→ Task statement
State how many lines of the data contain the word "Fprintf", and write nothing besides the number.

→ Provided information
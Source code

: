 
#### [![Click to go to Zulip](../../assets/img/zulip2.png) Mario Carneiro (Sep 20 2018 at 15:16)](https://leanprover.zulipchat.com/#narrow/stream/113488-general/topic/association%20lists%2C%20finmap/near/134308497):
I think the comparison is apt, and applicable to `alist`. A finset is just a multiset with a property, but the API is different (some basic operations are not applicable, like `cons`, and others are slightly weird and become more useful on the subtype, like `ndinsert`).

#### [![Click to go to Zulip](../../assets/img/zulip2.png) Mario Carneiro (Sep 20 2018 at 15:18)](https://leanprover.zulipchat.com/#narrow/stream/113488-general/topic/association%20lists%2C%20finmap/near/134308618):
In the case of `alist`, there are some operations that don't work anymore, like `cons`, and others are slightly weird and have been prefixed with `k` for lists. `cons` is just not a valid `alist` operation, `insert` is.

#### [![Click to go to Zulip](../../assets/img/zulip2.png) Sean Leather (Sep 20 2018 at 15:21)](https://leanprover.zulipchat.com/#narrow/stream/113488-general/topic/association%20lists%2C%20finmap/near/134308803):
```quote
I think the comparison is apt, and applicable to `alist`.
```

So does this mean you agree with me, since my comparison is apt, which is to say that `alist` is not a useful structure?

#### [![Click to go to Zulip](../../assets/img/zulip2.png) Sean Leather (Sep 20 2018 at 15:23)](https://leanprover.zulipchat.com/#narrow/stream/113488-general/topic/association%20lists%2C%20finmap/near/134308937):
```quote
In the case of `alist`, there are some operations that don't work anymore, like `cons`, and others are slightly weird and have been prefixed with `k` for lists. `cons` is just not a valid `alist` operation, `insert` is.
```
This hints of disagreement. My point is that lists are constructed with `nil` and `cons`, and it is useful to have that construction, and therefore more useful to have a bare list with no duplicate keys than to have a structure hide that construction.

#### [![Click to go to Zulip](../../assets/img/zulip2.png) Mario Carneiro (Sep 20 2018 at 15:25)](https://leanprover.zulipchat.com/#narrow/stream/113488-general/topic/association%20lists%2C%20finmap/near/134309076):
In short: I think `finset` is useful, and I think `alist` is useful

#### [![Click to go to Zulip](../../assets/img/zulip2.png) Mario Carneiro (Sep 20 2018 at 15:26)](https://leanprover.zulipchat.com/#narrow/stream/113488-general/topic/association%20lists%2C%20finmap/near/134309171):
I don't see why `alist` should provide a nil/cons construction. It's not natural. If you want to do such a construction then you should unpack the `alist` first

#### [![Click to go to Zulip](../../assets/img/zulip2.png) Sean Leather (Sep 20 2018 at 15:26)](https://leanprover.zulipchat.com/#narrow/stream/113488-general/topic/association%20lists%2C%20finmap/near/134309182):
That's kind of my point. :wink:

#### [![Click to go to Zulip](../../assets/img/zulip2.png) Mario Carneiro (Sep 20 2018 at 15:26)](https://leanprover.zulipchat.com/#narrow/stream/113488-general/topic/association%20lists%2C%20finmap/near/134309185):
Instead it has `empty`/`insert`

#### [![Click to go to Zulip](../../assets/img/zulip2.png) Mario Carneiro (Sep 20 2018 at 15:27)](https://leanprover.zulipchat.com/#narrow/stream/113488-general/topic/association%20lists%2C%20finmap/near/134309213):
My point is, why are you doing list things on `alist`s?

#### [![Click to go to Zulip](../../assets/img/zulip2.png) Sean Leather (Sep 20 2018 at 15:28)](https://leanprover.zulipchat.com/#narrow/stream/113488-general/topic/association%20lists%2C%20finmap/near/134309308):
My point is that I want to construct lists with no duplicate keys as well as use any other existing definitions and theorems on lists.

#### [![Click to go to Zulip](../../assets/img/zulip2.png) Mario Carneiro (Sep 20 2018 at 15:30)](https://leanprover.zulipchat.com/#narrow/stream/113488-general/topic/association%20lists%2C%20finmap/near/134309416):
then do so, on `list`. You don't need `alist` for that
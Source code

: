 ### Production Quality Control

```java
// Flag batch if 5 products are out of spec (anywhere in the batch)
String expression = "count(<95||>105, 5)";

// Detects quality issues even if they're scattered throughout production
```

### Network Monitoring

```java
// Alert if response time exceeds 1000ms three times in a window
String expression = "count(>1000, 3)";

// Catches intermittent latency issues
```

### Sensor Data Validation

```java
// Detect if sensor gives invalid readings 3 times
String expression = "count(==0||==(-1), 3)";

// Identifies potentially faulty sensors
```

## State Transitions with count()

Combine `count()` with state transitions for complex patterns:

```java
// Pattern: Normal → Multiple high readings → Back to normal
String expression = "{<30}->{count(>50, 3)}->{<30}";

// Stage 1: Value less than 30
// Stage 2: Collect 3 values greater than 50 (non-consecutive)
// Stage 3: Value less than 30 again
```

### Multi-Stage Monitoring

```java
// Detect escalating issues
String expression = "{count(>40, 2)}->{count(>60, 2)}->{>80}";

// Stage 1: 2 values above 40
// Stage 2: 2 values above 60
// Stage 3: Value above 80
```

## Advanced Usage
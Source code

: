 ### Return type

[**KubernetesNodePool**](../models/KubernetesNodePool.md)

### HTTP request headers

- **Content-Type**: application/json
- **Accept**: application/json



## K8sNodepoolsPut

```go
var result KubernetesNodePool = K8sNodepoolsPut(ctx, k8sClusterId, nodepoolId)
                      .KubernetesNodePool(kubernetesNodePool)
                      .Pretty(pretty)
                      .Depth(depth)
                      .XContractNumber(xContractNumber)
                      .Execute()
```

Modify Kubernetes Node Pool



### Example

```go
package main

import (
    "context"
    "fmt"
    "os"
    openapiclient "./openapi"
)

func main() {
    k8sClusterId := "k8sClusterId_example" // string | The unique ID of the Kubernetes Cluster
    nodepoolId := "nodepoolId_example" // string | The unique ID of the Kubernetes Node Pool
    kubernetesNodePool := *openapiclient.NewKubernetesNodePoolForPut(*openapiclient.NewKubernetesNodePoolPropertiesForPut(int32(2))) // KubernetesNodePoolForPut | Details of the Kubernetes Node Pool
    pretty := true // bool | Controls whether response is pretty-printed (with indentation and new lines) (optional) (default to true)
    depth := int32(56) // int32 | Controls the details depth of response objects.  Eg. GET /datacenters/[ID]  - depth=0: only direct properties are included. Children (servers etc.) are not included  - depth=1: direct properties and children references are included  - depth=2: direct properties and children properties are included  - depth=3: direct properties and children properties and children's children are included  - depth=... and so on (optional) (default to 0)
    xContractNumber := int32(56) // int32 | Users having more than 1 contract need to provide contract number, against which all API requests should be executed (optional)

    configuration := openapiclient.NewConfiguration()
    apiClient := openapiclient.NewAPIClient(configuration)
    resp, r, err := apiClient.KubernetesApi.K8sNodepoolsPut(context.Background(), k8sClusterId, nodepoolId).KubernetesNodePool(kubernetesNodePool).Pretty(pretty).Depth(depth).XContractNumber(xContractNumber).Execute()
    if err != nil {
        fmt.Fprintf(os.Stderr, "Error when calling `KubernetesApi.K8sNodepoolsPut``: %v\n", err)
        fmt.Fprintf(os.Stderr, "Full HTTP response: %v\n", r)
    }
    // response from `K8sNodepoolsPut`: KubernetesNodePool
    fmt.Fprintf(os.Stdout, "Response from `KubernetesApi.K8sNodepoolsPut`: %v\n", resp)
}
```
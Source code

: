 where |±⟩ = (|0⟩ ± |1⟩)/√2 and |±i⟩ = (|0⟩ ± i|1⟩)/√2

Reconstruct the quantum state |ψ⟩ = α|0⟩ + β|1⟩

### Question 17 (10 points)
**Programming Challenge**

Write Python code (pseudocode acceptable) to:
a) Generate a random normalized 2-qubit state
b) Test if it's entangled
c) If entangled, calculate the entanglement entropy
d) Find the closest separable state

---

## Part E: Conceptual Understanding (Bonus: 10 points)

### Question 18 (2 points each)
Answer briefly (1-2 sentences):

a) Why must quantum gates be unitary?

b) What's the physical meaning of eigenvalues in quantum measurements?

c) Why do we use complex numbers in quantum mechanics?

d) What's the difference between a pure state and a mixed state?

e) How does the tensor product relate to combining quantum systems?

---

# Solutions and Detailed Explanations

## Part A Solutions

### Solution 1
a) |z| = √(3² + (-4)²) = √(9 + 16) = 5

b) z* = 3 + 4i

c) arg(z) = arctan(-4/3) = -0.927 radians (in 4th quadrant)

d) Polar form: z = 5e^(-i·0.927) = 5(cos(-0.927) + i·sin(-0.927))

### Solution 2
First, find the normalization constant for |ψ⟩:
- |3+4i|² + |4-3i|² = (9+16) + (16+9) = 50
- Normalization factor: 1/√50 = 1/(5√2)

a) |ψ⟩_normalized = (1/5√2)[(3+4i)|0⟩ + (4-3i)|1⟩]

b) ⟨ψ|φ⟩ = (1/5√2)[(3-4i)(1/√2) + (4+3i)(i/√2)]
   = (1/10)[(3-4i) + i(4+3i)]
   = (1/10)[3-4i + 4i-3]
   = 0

→ Response below
3